■ REQUIRED WORK: Output each record exactly. Leave none out.

■ DATASET CONTENT:

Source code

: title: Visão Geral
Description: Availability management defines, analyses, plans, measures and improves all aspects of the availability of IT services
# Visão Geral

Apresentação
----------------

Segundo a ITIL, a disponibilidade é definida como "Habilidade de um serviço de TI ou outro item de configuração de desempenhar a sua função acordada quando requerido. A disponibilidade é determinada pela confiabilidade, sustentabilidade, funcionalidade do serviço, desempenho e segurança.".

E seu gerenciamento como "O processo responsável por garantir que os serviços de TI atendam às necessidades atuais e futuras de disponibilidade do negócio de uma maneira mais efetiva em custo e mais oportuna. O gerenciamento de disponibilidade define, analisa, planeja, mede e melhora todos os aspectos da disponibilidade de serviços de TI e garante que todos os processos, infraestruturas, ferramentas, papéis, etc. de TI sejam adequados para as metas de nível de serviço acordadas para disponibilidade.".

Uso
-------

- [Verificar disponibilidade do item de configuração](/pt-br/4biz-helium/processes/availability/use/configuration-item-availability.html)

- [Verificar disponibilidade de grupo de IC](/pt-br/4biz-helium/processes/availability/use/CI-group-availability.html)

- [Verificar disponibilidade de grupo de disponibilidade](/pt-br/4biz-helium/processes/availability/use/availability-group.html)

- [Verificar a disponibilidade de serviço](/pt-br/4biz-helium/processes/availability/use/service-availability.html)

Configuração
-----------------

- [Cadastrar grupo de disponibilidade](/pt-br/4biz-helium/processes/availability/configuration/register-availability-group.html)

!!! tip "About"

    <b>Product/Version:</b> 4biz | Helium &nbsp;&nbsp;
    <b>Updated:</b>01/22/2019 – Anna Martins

■ RESPONSE AREA:
Source code

: title: Visão Geral
Description: Availability management defines, analyses, plans, measures and improves all aspects of the availability of IT services
# Visão Geral

Apresentação
----------------

Segundo a ITIL, a disponibilidade é definida como "Habilidade de um serviço de TI ou outro item de configuração de desempenhar a sua função acordada quando requerido. A disponibilidade é determinada pela confiabilidade, sustentabilidade, funcionalidade do serviço, desempenho e segurança.".

E seu gerenciamento como "O processo responsável por garantir que os serviços de TI atendam às necessidades atuais e futuras de disponibilidade do negócio de uma maneira mais efetiva em custo e mais oportuna. O gerenciamento de disponibilidade define, analisa, planeja, mede e melhora todos os aspectos da disponibilidade de serviços de TI e garante que todos os processos, infraestruturas, ferramentas, papéis, etc. de TI sejam adequados para as metas de nível de serviço acordadas para disponibilidade.".

Uso
-------

- [Verificar disponibilidade do item de configuração](/pt-br/4biz-helium/processes/availability/use/configuration-item-availability.html)

- [Verificar disponibilidade de grupo de IC](/pt-br/4biz-helium/processes/availability/use/CI-group-availability.html)

- [Verificar disponibilidade de grupo de disponibilidade](/pt-br/4biz-helium/processes/availability/use/availability-group.html)

- [Verificar a disponibilidade de serviço](/pt-br/4biz-helium/processes/availability/use/service-availability.html)

Configuração
-----------------

- [Cadastrar grupo de disponibilidade](/pt-br/4biz-helium/processes/availability/configuration/register-availability-group.html)

!!! tip "About"

    <b>Product/Version:</b> 4biz | Helium &nbsp;&nbsp;
    <b>Updated:</b>01/22/2019 – Anna Martins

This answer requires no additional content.